Locally, it can be helpful to add --new_terminal and --nvim options.

Finally, on ubuntu 18.04 (not 16.04), it seems that extended training results in unbounded RAM growth. To monitor the training and restart it when RAM usage gets above some bound, add "--ram-thresh 0.5" to restart jobs when there is less than 500Mb of RAM left.

Customization

These are the things I know in the JSON file:

  • config -> eval_prob - the probability the workers will do an evaluation experiment instead of a training experiment. It just lets you know how the current parameters are doing for a single experiment.
  • config -> num_models_to_save - The number of last checkpoints of the model to keep
  • env - This is the information that we need to give to openai to create a scrimmage gym environment. This stuff can be changed as needed
  • env -> global_sensor - Use just one agent's sensor information for all agents
  • env -> static_obs_space - Setting this to false will tell scrimmage to fill in state information for missing entities
  • env -> combine_actors - Treat separate agents in scrimmage as a single large agent (combine actions, etc.)
  • exp_prefix - Just leave this as scrimmmage because I've hard coded this to work for now
  • optimizer - We can change the optimizer a little bit here. I think this goes into tf_utils.py and creates an optimizer from there. It can probably be left to Adam
  • policy -> type - This creates a neural network of the type LSTMPolicy. Leave it as is for now as we don't have to use LSTMs in this policy and we don't have any other policy types
  • policy -> args - Here we can specify the network shape and type.
  • policy -> args -> keep_prob - The probability to keep layers for dropout
  • policy -> args -> architecture - List of layers defining the neural network. The layer types can be LSTM or fully-connected. The activation function for each layer can also be specified.

OLD README BELOW

Distributed evolution

This is a distributed implementation of the algorithm described in Evolution Strategies as a Scalable Alternative to Reinforcement Learning (Tim Salimans, Jonathan Ho, Xi Chen, Ilya Sutskever).

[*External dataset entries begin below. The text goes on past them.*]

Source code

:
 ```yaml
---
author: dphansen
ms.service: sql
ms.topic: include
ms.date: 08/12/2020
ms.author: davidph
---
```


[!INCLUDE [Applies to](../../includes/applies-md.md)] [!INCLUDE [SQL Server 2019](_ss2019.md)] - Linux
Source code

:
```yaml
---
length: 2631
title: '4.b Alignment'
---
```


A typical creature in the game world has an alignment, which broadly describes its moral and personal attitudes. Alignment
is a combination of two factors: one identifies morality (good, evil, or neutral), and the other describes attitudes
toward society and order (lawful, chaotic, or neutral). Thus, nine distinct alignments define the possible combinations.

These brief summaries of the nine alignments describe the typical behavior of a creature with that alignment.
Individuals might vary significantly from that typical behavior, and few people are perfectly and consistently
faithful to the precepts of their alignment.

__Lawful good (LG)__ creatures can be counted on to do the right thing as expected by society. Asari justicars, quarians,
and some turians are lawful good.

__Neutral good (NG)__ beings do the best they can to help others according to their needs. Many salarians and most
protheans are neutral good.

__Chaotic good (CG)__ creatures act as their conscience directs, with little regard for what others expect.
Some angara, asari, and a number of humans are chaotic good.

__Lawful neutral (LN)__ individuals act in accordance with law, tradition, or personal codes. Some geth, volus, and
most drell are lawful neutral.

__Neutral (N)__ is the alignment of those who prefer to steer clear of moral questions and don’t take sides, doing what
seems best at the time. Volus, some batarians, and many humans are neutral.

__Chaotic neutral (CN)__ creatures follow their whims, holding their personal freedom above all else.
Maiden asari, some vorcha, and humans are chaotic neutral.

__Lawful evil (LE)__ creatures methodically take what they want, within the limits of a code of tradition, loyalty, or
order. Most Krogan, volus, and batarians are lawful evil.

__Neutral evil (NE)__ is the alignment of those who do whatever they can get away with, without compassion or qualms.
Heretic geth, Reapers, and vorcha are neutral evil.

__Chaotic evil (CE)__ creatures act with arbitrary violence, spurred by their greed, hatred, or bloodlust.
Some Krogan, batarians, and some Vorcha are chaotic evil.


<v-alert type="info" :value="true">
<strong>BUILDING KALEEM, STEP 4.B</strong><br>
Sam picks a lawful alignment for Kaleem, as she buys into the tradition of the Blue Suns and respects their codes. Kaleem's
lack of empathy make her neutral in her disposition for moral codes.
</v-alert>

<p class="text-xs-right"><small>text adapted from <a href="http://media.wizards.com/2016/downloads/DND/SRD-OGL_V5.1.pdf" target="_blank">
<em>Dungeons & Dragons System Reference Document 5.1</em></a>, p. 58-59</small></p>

The implementation here uses a master-worker architecture: at each iteration, the master broadcasts parameters to the workers, and the workers send returns back to the master. The humanoid scaling experiment in the paper was generated with an implementation similar to this one.

The code here runs on EC2, so you need an AWS account. It's resilient to worker termination, so it's safe to run the workers on spot instances.

Instructions

Build AMI

The humanoid experiment depends on Mujoco. Provide your own Mujoco license and binary in scripts/dependency.sh.

Install Packer, and then build images by running (you can optionally configure scripts/packer.json to choose build instance or AWS regions)

cd scripts && packer build packer.json

Packer should return you a list of AMI ids, which you should place in AMI_MAP in scripts/launch.py.

Launching

Use scripts/launch.py along with an experiment JSON file. An example JSON file is provided in the configurations directory. You must fill in all command-line arguments to scripts/launch.py.